Ältere Münsteranerinnen und Münsteraner wissen es und die jüngeren ahnen es vielleicht, wenn sie die Kneipe im Erdgeschoss betreten, das Haus mit der Nummer 24 in Münsters Frauenstraße ist keines wie jedes andere. Tatsächlich spielte sich hier in der westfälischen Provinz 1973 eine der ersten Hausbesetzungen Deutschlands ab. Das Buch „Frauenstraße 24 – Geschichte einer erfolgreichen Besetzung“ erzählt die Geschichte des schmucken Gebäudes zwischen Schloss und Überwasserkirche.
Das konservative Münster der beginnenden 1970er Jahre. Gesittet, katholisch, CDU-regiert. Und mittendrin die vielen Studierenden, die damals wie heute ein zentrales Thema umtrieb, die Wohnungsnot. Günstiger Wohnraum war knapp und wenn dann auch noch bewohnte Gebäude abgerissen werden sollten, um durch rentablere Bürogebäude ersetzt zu werden, kochte die Stimmung hoch. Es folgte die Besetzung und Renovierung des Wohnhauses Frauenstraße 24 durch eine handvoll Studierende, die dadurch nicht nur in Münster Geschichte geschrieben haben.
Das Buch „Frauenstraße 24 – Geschichte einer erfolgreichen Besetzung“ erzählt nicht nur die Vorgeschichte, die letzten Endes zur Besetzung führte und beschränkt sich auch nicht darauf, chronologisch die Ereignisse bis zur Rettung des Gebäudes im März 1983 aufzulisten. Es ist ein umfangreiches Werk, das mit unglaublicher Akribie erstellt wurde, an keiner Stelle langweilt und sich wie ein Handbuch des zivilen Ungehorsams liest. Es führt zurück in eine Zeit, in der die meistgehassten Menschen Spekulanten und Immobilienhaie waren, die möglicherweise nicht mal davor zurückschreckten, das Gebäude zu sprengen und damit den Tod von Menschen in Kauf zu nehmen. Wäre das Gebäude seinerzeit der Abrissbirne zum Opfer gefallen, so mutmaßt einer der Autoren, gäbe es heute möglicherweise auch das Antiquariat Solder nicht, in dem regelmäßig die Folgen der Reihe Wilsberg gedreht werden. Denn der kapitalgetriebene Wunsch nach der Umwandlung von Wohn- in Bürogebäude, hätte vermutlich damals nicht an der Frauenstraße 24 Halt gemacht.

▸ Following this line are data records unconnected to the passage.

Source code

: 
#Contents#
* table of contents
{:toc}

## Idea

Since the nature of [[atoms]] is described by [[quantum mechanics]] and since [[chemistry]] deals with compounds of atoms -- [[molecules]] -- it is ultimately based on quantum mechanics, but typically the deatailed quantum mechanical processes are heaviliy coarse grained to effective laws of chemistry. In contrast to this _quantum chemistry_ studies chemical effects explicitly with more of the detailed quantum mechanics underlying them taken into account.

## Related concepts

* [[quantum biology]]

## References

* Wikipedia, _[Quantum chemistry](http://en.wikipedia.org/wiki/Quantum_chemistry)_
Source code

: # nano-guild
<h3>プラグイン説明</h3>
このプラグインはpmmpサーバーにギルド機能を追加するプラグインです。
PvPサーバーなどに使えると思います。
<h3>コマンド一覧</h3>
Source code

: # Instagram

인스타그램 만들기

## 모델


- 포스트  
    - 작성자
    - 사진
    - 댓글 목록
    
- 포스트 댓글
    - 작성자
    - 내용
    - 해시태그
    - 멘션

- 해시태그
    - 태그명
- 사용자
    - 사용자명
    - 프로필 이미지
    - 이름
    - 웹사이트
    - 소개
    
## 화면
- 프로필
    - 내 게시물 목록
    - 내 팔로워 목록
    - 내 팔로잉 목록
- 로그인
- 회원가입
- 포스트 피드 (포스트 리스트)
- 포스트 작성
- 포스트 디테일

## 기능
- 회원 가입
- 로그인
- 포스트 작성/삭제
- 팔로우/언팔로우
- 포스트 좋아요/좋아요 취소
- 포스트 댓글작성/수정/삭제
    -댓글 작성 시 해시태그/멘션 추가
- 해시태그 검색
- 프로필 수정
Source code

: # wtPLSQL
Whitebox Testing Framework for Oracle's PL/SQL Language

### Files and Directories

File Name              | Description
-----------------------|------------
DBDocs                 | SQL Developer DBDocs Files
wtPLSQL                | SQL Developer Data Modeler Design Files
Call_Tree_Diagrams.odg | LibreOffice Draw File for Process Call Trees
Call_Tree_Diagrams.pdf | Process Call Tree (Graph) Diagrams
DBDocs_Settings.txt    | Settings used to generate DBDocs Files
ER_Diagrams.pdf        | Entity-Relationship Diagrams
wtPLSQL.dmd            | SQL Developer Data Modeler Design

Am meisten verwundert, wie groß der Rückhalt der Besetzerinnen und Besetzer in der Bevölkerung, in Teilen der Politik und sogar der Kirche war. Viele ehemalige Bewohnerinnen und Bewohner kommen zu Wort und berichten aus ihrem jeweiligen Blickwinkel über die Zeit in der „F24“. Dass dieses spannende, umfangreiche und mit sehr vielen Fotos ausgestattete Buch keine 20 Euro kostet, ist ein weiterer bemerkenswerter Umstand, der wohl auch den Herausgeberinnen und Herausgebern Rita Weißenberg, Bernd Uppena und Joachim Hetscher zu verdanken ist. Wer wissen möchte, wie Münster zu der weltoffenen und lebenswerten Stadt wurde, die sie heute ist, sollte dieses Buch lesen!

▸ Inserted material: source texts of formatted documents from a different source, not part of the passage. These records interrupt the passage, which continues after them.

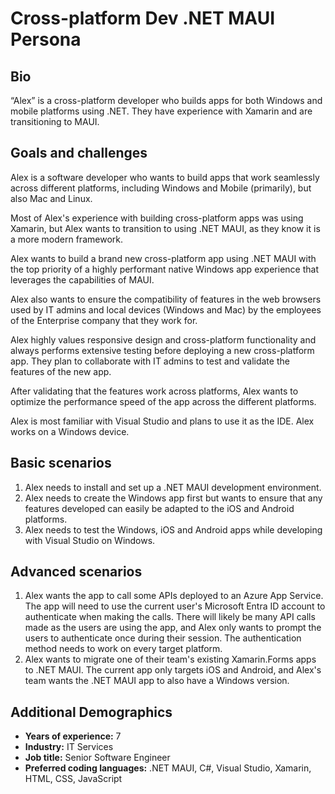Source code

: # Cross-platform Dev .NET MAUI Persona

## Bio

“Alex” is a cross-platform developer who builds apps for both Windows and mobile platforms using .NET. They have experience with Xamarin and are transitioning to MAUI.

## Goals and challenges

Alex is a software developer who wants to build apps that work seamlessly across different platforms, including Windows and Mobile (primarily), but also Mac and Linux.

Most of Alex's experience with building cross-platform apps was using Xamarin, but Alex wants to transition to using .NET MAUI, as they know it is a more modern framework.

Alex wants to build a brand new cross-platform app using .NET MAUI with the top priority of a highly performant native Windows app experience that leverages the capabilities of MAUI.

Alex also wants to ensure the compatibility of features in the web browsers used by IT admins and local devices (Windows and Mac) by the employees of the Enterprise company that they work for.

Alex highly values responsive design and cross-platform functionality and always performs extensive testing before deploying a new cross-platform app. They plan to collaborate with IT admins to test and validate the features of the new app.

After validating that the features work across platforms, Alex wants to optimize the performance speed of the app across the different platforms.

Alex is most familiar with Visual Studio and plans to use it as the IDE. Alex works on a Windows device.

## Basic scenarios

1. Alex needs to install and set up a .NET MAUI development environment.
2. Alex needs to create the Windows app first but wants to ensure that any features developed can easily be adapted to the iOS and Android platforms.
3. Alex needs to test the Windows, iOS and Android apps while developing with Visual Studio on Windows.

## Advanced scenarios

1. Alex wants the app to call some APIs deployed to an Azure App Service. The app will need to use the current user's Microsoft Entra ID account to authenticate when making the calls. There will likely be many API calls made as the users are using the app, and Alex only wants to prompt the users to authenticate once during their session. The authentication method needs to work on every target platform.
2. Alex wants to migrate one of their team's existing Xamarin.Forms apps to .NET MAUI. The current app only targets iOS and Android, and Alex's team wants the .NET MAUI app to also have a Windows version.

## Additional Demographics

- **Years of experience:** 7
- **Industry:** IT Services
- **Job title:** Senior Software Engineer
- **Preferred coding languages:** .NET MAUI, C#, Visual Studio, Xamarin, HTML, CSS, JavaScript
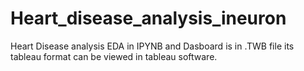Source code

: # Heart_disease_analysis_ineuron
Heart Disease analysis EDA in IPYNB and Dasboard is in .TWB file its tableau format can be viewed in tableau software.
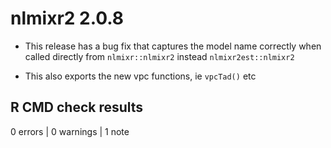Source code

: # nlmixr2 2.0.8

* This release has a bug fix that captures the model name correctly
  when called directly from `nlmixr::nlmixr2` instead
  `nlmixr2est::nlmixr2`
  
* This also exports the new vpc functions, ie `vpcTad()` etc

## R CMD check results

0 errors | 0 warnings | 1 note

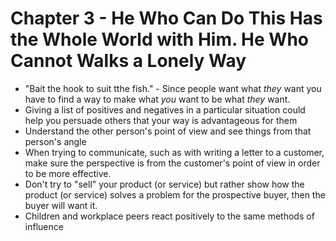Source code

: # Chapter 3 - He Who Can Do This Has the Whole World with Him. He Who Cannot Walks a Lonely Way

- "Bait the hook to suit tthe fish." - Since people want what _they_ want you have to find a way to make what _you_ want to be what _they_ want. 
- Giving a list of positives and negatives in a particular situation could help you persuade others that your way is advantageous for them
- Understand the other person's point of view and see things from that person's angle
- When trying to communicate, such as with writing a letter to a customer, make sure the perspective is from the customer's point of view in order to be more effective. 
- Don't try to "sell" your product (or service) but rather show how the product (or service) solves a problem for the prospective buyer, then the buyer will want it. 
- Children and workplace peers react positively to the same methods of influence

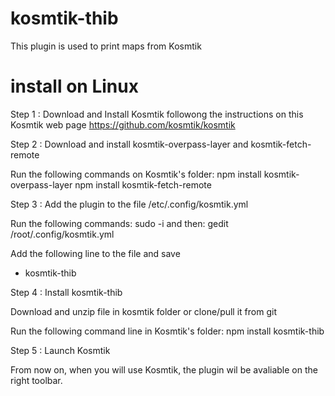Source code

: # kosmtik-thib

This plugin is used to print maps from Kosmtik

# install on Linux


  Step 1  : Download and Install Kosmtik followong the instructions on this Kosmtik web page
https://github.com/kosmtik/kosmtik


  Step 2 : Download and install kosmtik-overpass-layer and kosmtik-fetch-remote

Run the following commands on Kosmtik's folder:
npm install kosmtik-overpass-layer
npm install kosmtik-fetch-remote


  Step 3 : Add the plugin to the file /etc/.config/kosmtik.yml

Run the following commands:
sudo -i
and then:
gedit /root/.config/kosmtik.yml

Add the following line to the file and save
  - kosmtik-thib
  

  Step 4 : Install kosmtik-thib

Download and unzip file in kosmtik folder or clone/pull it from git

Run the following command line in Kosmtik's folder:
npm install kosmtik-thib


  Step 5 : Launch Kosmtik

From now on, when you will use Kosmtik, the plugin wil be avaliable on the right toolbar.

Das Stadtmuseum Münster beleuchtet aktuell die Hintergründe dieser aufsehenerregenden Besetzung bis zum 4. Februar 2024 in der Ausstellung „F24 – besetzt – Geschichte der Frauenstraße 24“ und thematisiert die Auseinandersetzungen mit dubiosen Maklern und kommunaler Politik mit einer eigenen Ausstellung. Die Ausstellung gibt Einblicke in die Lebenswelten der Hausbewohnerinnen und Hausbewohner. Mit Inszenierungen, Zeitzeuginnen- und Zeitzeugen-Interviews sowie Fotos und Dokumenten zeichnet sie den langen Weg von der ersten Besetzung bis zum Erwerb des Gebäudes durch die damals noch landeseigene Entwicklungsgesellschaft LEG im Jahr 1981 nach.

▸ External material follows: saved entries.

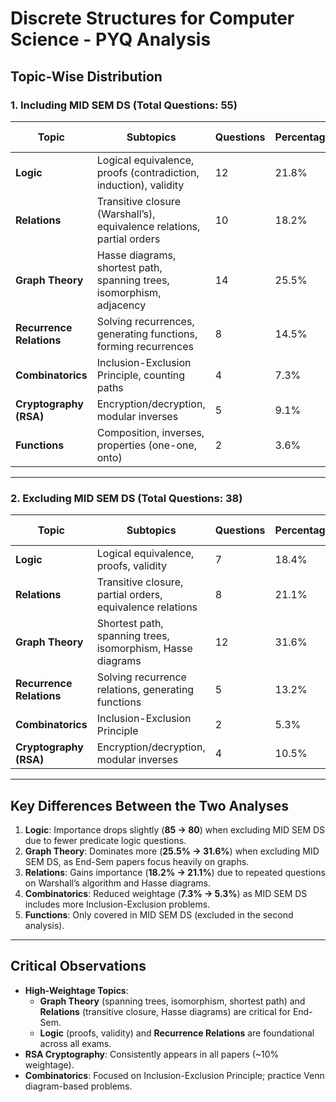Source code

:# Discrete Structures for Computer Science - PYQ Analysis

## Topic-Wise Distribution

### 1. **Including MID SEM DS** (Total Questions: 55)

| Topic                    | Subtopics                                                              | Questions | Percentage | Importance (0-100) |
| ------------------------ | ---------------------------------------------------------------------- | --------- | ---------- | ------------------ |
| **Logic**                | Logical equivalence, proofs (contradiction, induction), validity       | 12        | 21.8%      | 85                 |
| **Relations**            | Transitive closure (Warshall’s), equivalence relations, partial orders | 10        | 18.2%      | 80                 |
| **Graph Theory**         | Hasse diagrams, shortest path, spanning trees, isomorphism, adjacency  | 14        | 25.5%      | 90                 |
| **Recurrence Relations** | Solving recurrences, generating functions, forming recurrences         | 8         | 14.5%      | 75                 |
| **Combinatorics**        | Inclusion-Exclusion Principle, counting paths                          | 4         | 7.3%       | 65                 |
| **Cryptography (RSA)**   | Encryption/decryption, modular inverses                                | 5         | 9.1%       | 70                 |
| **Functions**            | Composition, inverses, properties (one-one, onto)                      | 2         | 3.6%       | 60                 |

---

### 2. **Excluding MID SEM DS** (Total Questions: 38)

| Topic                    | Subtopics                                                  | Questions | Percentage | Importance (0-100) |
| ------------------------ | ---------------------------------------------------------- | --------- | ---------- | ------------------ |
| **Logic**                | Logical equivalence, proofs, validity                      | 7         | 18.4%      | 80                 |
| **Relations**            | Transitive closure, partial orders, equivalence relations  | 8         | 21.1%      | 85                 |
| **Graph Theory**         | Shortest path, spanning trees, isomorphism, Hasse diagrams | 12        | 31.6%      | 95                 |
| **Recurrence Relations** | Solving recurrence relations, generating functions         | 5         | 13.2%      | 75                 |
| **Combinatorics**        | Inclusion-Exclusion Principle                              | 2         | 5.3%       | 60                 |
| **Cryptography (RSA)**   | Encryption/decryption, modular inverses                    | 4         | 10.5%      | 70                 |

---

## Key Differences Between the Two Analyses

1. **Logic**: Importance drops slightly (**85 → 80**) when excluding MID SEM DS due to fewer predicate logic questions.
2. **Graph Theory**: Dominates more (**25.5% → 31.6%**) when excluding MID SEM DS, as End-Sem papers focus heavily on graphs.
3. **Relations**: Gains importance (**18.2% → 21.1%**) due to repeated questions on Warshall’s algorithm and Hasse diagrams.
4. **Combinatorics**: Reduced weightage (**7.3% → 5.3%**) as MID SEM DS includes more Inclusion-Exclusion problems.
5. **Functions**: Only covered in MID SEM DS (excluded in the second analysis).

---

## Critical Observations

- **High-Weightage Topics**:
  - **Graph Theory** (spanning trees, isomorphism, shortest path) and **Relations** (transitive closure, Hasse diagrams) are critical for End-Sem.
  - **Logic** (proofs, validity) and **Recurrence Relations** are foundational across all exams.
- **RSA Cryptography**: Consistently appears in all papers (~10% weightage).
- **Combinatorics**: Focused on Inclusion-Exclusion Principle; practice Venn diagram-based problems.
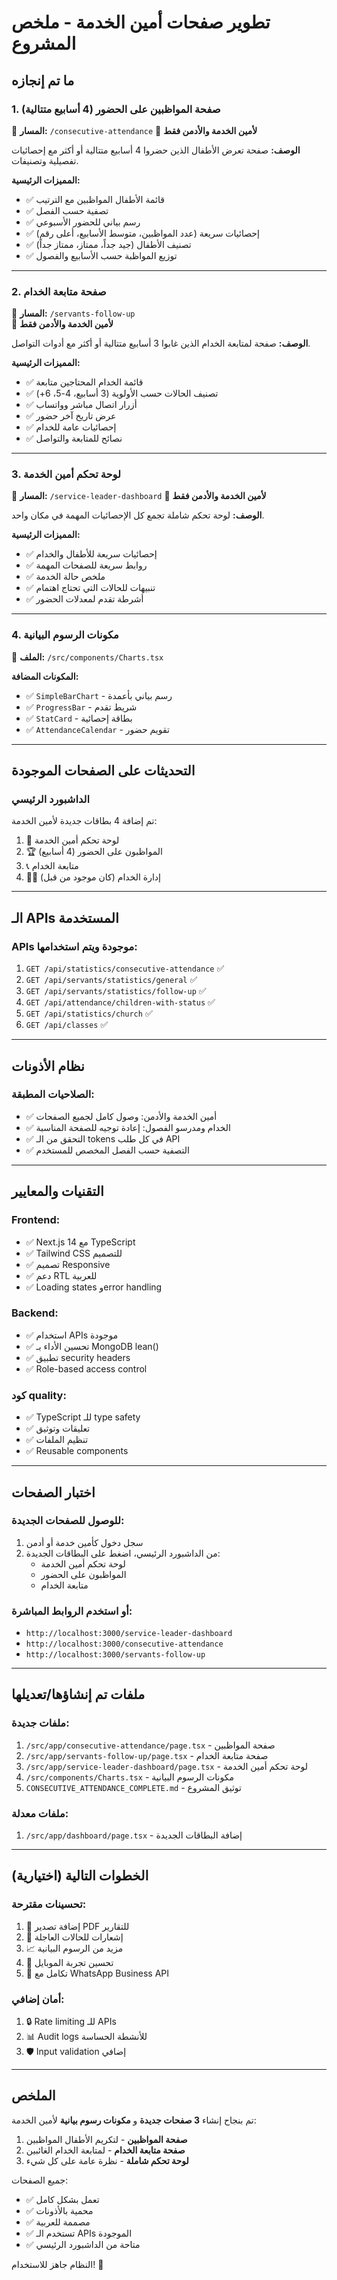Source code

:# تطوير صفحات أمين الخدمة - ملخص المشروع

## ما تم إنجازه

### 1. صفحة المواظبين على الحضور (4 أسابيع متتالية)
📍 **المسار:** `/consecutive-attendance`
🎯 **لأمين الخدمة والأدمن فقط**

**الوصف:** صفحة تعرض الأطفال الذين حضروا 4 أسابيع متتالية أو أكثر مع إحصائيات تفصيلية وتصنيفات.

**المميزات الرئيسية:**
- ✅ قائمة الأطفال المواظبين مع الترتيب
- ✅ تصفية حسب الفصل
- ✅ رسم بياني للحضور الأسبوعي
- ✅ إحصائيات سريعة (عدد المواظبين، متوسط الأسابيع، أعلى رقم)
- ✅ تصنيف الأطفال (جيد جداً، ممتاز، ممتاز جداً)
- ✅ توزيع المواظبة حسب الأسابيع والفصول

---

### 2. صفحة متابعة الخدام
📍 **المسار:** `/servants-follow-up`  
🎯 **لأمين الخدمة والأدمن فقط**

**الوصف:** صفحة لمتابعة الخدام الذين غابوا 3 أسابيع متتالية أو أكثر مع أدوات التواصل.

**المميزات الرئيسية:**
- ✅ قائمة الخدام المحتاجين متابعة
- ✅ تصنيف الحالات حسب الأولوية (3 أسابيع، 4-5، 6+)
- ✅ أزرار اتصال مباشر وواتساب
- ✅ عرض تاريخ آخر حضور
- ✅ إحصائيات عامة للخدام
- ✅ نصائح للمتابعة والتواصل

---

### 3. لوحة تحكم أمين الخدمة
📍 **المسار:** `/service-leader-dashboard`
🎯 **لأمين الخدمة والأدمن فقط**

**الوصف:** لوحة تحكم شاملة تجمع كل الإحصائيات المهمة في مكان واحد.

**المميزات الرئيسية:**
- ✅ إحصائيات سريعة للأطفال والخدام
- ✅ روابط سريعة للصفحات المهمة
- ✅ ملخص حالة الخدمة
- ✅ تنبيهات للحالات التي تحتاج اهتمام
- ✅ أشرطة تقدم لمعدلات الحضور

---

### 4. مكونات الرسوم البيانية
📍 **الملف:** `/src/components/Charts.tsx`

**المكونات المضافة:**
- ✅ `SimpleBarChart` - رسم بياني بأعمدة
- ✅ `ProgressBar` - شريط تقدم
- ✅ `StatCard` - بطاقة إحصائية
- ✅ `AttendanceCalendar` - تقويم حضور

---

## التحديثات على الصفحات الموجودة

### الداشبورد الرئيسي
تم إضافة 4 بطاقات جديدة لأمين الخدمة:
1. 🎯 لوحة تحكم أمين الخدمة
2. 🏆 المواظبون على الحضور (4 أسابيع)
3. 📞 متابعة الخدام
4. 👨‍🏫 إدارة الخدام (كان موجود من قبل)

---

## الـ APIs المستخدمة

### APIs موجودة ويتم استخدامها:
1. `GET /api/statistics/consecutive-attendance` ✅
2. `GET /api/servants/statistics/general` ✅
3. `GET /api/servants/statistics/follow-up` ✅
4. `GET /api/attendance/children-with-status` ✅
5. `GET /api/statistics/church` ✅
6. `GET /api/classes` ✅

---

## نظام الأذونات

### الصلاحيات المطبقة:
- ✅ أمين الخدمة والأدمن: وصول كامل لجميع الصفحات
- ✅ الخدام ومدرسو الفصول: إعادة توجيه للصفحة المناسبة
- ✅ التحقق من الـ tokens في كل طلب API
- ✅ التصفية حسب الفصل المخصص للمستخدم

---

## التقنيات والمعايير

### Frontend:
- ✅ Next.js 14 مع TypeScript
- ✅ Tailwind CSS للتصميم
- ✅ تصميم Responsive
- ✅ دعم RTL للعربية
- ✅ Loading states وerror handling

### Backend:
- ✅ استخدام APIs موجودة
- ✅ تحسين الأداء بـ MongoDB lean()
- ✅ تطبيق security headers
- ✅ Role-based access control

### كود quality:
- ✅ TypeScript للـ type safety
- ✅ تعليقات وتوثيق
- ✅ تنظيم الملفات
- ✅ Reusable components

---

## اختبار الصفحات

### للوصول للصفحات الجديدة:
1. سجل دخول كأمين خدمة أو أدمن
2. من الداشبورد الرئيسي، اضغط على البطاقات الجديدة:
   - لوحة تحكم أمين الخدمة
   - المواظبون على الحضور
   - متابعة الخدام

### أو استخدم الروابط المباشرة:
- `http://localhost:3000/service-leader-dashboard`
- `http://localhost:3000/consecutive-attendance`
- `http://localhost:3000/servants-follow-up`

---

## ملفات تم إنشاؤها/تعديلها

### ملفات جديدة:
1. `/src/app/consecutive-attendance/page.tsx` - صفحة المواظبين
2. `/src/app/servants-follow-up/page.tsx` - صفحة متابعة الخدام
3. `/src/app/service-leader-dashboard/page.tsx` - لوحة تحكم أمين الخدمة
4. `/src/components/Charts.tsx` - مكونات الرسوم البيانية
5. `CONSECUTIVE_ATTENDANCE_COMPLETE.md` - توثيق المشروع

### ملفات معدلة:
1. `/src/app/dashboard/page.tsx` - إضافة البطاقات الجديدة

---

## الخطوات التالية (اختيارية)

### تحسينات مقترحة:
1. 📄 إضافة تصدير PDF للتقارير
2. 🔔 إشعارات للحالات العاجلة
3. 📈 مزيد من الرسوم البيانية
4. 📱 تحسين تجربة الموبايل
5. 🔗 تكامل مع WhatsApp Business API

### أمان إضافي:
1. 🔒 Rate limiting للـ APIs
2. 📊 Audit logs للأنشطة الحساسة
3. 🛡️ Input validation إضافي

---

## الملخص

تم بنجاح إنشاء **3 صفحات جديدة** و **مكونات رسوم بيانية** لأمين الخدمة:

1. **صفحة المواظبين** - لتكريم الأطفال المواظبين
2. **صفحة متابعة الخدام** - لمتابعة الخدام الغائبين
3. **لوحة تحكم شاملة** - نظرة عامة على كل شيء

جميع الصفحات:
- ✅ تعمل بشكل كامل
- ✅ محمية بالأذونات
- ✅ مصممة للعربية
- ✅ تستخدم الـ APIs الموجودة
- ✅ متاحة من الداشبورد الرئيسي

النظام جاهز للاستخدام! 🎉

Das Buch der Herausgeber Rita Weißenberg, Bernd Uppena und Joachim Hetscher "Frauenstraße 24 – Geschichte einer erfolgreichen Besetzung" ist im Unrast-Verlag erschienen und kostet 19,80 Euro. ISBN: 978-3-89771-359-8. 352 Seiten, Softcover, Großformat B5, mit zahlreichen Fotos und Illustrationen.